*** Task data ***

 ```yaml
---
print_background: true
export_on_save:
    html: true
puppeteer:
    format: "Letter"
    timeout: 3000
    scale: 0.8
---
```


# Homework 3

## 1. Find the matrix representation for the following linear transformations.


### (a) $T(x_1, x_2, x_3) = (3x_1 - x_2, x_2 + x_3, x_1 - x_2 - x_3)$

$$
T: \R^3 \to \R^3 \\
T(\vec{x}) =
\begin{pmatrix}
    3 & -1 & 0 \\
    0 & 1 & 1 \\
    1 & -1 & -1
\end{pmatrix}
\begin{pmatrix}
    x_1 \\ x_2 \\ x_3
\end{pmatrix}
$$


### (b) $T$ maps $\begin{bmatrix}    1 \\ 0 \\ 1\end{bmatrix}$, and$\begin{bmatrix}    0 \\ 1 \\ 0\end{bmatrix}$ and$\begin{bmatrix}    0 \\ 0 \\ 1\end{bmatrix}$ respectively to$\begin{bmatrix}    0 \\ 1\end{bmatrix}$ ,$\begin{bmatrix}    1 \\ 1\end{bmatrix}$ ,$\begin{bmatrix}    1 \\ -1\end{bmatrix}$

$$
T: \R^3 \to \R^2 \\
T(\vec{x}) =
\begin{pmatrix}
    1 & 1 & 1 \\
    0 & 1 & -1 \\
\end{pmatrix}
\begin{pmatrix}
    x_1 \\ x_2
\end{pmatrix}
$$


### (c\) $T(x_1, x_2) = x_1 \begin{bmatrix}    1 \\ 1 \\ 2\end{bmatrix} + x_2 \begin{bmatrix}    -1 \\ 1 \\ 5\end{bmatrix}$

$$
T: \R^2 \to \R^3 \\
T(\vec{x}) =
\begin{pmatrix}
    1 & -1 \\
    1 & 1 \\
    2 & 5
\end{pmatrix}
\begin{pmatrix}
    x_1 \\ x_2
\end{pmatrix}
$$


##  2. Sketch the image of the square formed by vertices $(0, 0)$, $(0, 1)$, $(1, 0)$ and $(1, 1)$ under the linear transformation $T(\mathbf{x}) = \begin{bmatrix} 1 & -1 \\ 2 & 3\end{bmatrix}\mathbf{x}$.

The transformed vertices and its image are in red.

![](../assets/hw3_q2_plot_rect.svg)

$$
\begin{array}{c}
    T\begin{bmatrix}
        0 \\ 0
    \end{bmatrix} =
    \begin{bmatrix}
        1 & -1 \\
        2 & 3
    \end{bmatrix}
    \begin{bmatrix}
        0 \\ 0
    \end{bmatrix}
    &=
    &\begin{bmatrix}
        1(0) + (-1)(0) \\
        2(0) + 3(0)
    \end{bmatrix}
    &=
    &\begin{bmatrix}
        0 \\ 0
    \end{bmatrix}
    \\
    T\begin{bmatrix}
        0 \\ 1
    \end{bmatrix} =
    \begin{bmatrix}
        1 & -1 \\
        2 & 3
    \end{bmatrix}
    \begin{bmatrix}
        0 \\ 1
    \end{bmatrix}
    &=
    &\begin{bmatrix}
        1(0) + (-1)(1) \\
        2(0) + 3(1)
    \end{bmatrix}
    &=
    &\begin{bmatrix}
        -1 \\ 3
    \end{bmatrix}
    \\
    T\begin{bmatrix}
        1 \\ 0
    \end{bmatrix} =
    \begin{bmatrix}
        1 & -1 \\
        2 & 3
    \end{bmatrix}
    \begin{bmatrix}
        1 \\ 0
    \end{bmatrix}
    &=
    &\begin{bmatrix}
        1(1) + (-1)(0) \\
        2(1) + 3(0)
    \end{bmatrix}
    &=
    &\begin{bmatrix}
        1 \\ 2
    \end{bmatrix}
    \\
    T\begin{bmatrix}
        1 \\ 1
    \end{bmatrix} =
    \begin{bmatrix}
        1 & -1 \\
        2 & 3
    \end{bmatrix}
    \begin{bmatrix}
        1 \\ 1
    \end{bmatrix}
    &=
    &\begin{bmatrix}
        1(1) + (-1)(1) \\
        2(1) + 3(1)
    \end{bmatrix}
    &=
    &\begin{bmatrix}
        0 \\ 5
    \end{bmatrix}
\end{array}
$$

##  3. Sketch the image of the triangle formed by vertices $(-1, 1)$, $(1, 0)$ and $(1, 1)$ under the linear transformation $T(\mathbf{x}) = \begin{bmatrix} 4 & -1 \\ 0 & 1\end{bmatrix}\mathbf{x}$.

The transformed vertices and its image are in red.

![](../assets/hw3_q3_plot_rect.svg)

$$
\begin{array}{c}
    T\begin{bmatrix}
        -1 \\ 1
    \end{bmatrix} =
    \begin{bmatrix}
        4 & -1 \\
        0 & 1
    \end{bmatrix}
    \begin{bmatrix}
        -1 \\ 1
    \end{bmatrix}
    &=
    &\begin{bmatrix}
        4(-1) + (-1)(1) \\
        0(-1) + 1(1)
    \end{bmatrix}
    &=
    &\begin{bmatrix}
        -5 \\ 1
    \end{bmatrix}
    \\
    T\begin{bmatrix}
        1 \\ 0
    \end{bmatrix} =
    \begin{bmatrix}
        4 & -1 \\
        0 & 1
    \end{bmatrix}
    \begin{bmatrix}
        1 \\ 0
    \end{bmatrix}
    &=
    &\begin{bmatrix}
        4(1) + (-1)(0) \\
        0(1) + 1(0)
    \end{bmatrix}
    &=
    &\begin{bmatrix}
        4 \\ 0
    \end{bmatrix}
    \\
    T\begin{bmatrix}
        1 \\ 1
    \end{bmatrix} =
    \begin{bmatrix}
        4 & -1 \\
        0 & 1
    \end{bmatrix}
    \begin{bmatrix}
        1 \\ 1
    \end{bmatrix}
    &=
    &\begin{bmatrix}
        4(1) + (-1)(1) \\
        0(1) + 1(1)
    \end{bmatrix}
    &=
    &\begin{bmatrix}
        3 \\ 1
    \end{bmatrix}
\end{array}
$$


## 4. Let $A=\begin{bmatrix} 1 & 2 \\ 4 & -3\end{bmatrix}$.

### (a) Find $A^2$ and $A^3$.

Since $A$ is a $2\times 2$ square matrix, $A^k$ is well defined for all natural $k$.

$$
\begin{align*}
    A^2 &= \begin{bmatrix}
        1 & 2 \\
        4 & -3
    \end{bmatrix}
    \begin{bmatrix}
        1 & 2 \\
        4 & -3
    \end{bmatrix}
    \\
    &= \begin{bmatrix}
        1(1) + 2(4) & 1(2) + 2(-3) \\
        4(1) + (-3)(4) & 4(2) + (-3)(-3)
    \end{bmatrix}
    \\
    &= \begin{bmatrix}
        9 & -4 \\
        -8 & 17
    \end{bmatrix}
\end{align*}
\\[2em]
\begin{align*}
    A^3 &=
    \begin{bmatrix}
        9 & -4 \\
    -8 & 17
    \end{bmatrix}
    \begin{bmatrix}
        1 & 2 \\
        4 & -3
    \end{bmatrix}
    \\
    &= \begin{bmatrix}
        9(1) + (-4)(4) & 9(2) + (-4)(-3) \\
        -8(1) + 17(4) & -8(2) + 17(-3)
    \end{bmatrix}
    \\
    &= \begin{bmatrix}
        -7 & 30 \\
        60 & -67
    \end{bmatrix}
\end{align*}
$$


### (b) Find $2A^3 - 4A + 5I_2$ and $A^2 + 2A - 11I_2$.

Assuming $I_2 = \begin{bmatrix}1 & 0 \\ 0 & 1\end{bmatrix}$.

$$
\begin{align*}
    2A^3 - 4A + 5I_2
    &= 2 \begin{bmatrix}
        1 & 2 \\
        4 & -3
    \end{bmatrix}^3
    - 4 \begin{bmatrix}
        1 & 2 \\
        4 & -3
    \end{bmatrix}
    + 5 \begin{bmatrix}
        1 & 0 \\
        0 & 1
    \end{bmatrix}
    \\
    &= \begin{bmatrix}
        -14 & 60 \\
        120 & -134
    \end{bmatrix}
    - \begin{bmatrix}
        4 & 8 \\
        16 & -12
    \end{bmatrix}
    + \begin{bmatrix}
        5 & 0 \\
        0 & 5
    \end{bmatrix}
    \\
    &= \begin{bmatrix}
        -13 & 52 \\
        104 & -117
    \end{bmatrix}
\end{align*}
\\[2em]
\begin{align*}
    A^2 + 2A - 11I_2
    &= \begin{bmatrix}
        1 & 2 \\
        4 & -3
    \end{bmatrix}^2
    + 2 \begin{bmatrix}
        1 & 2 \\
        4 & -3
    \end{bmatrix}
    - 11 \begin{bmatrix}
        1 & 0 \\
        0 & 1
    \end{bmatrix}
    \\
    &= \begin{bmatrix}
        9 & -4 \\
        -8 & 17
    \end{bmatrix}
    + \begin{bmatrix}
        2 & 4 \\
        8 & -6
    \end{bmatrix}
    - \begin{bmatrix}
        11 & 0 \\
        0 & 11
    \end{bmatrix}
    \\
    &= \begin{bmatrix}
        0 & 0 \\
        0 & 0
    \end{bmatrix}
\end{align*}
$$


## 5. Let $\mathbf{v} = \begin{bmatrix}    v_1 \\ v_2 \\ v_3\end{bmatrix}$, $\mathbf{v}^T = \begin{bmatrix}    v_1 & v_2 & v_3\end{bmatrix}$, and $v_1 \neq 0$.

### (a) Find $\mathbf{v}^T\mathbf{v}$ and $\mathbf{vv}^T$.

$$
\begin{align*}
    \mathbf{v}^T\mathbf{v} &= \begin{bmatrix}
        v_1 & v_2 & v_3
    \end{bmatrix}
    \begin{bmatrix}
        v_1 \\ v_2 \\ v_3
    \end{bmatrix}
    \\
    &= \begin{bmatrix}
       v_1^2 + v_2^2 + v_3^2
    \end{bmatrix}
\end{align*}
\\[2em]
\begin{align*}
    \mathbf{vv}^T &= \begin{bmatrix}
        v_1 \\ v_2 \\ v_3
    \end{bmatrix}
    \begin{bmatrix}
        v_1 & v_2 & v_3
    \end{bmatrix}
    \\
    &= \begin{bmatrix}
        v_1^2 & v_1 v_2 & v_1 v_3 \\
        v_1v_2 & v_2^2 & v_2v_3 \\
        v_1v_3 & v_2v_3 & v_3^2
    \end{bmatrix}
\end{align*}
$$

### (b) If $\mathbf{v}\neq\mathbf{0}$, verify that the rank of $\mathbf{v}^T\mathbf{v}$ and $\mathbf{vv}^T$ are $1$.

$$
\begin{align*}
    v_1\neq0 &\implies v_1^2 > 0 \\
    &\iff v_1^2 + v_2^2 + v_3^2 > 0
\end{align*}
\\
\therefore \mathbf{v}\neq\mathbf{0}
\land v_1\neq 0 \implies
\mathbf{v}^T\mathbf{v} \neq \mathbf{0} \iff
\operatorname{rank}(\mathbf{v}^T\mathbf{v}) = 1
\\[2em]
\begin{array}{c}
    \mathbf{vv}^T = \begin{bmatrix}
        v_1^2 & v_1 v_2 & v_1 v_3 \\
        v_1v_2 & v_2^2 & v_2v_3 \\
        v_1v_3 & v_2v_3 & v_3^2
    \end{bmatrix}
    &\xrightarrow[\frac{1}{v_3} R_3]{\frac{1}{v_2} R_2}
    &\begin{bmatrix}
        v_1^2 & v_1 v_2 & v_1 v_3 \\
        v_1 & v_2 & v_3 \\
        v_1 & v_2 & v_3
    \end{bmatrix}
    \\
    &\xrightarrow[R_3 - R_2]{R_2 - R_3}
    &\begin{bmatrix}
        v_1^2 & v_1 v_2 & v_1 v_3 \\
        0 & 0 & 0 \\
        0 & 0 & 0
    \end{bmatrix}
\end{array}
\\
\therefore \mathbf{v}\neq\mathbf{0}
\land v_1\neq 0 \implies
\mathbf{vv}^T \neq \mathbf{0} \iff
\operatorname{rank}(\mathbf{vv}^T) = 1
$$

*** End of Task data ***

Task instructions
All lines above that include the word "rank" should be located and copied.

Task output
### (b) If $\mathbf{v}\neq\mathbf{0}$, verify that the rank of $\mathbf{v}^T\mathbf{v}$ and $\mathbf{vv}^T$ are $1$.
\operatorname{rank}(\mathbf{v}^T\mathbf{v}) = 1
\operatorname{rank}(\mathbf{vv}^T) = 1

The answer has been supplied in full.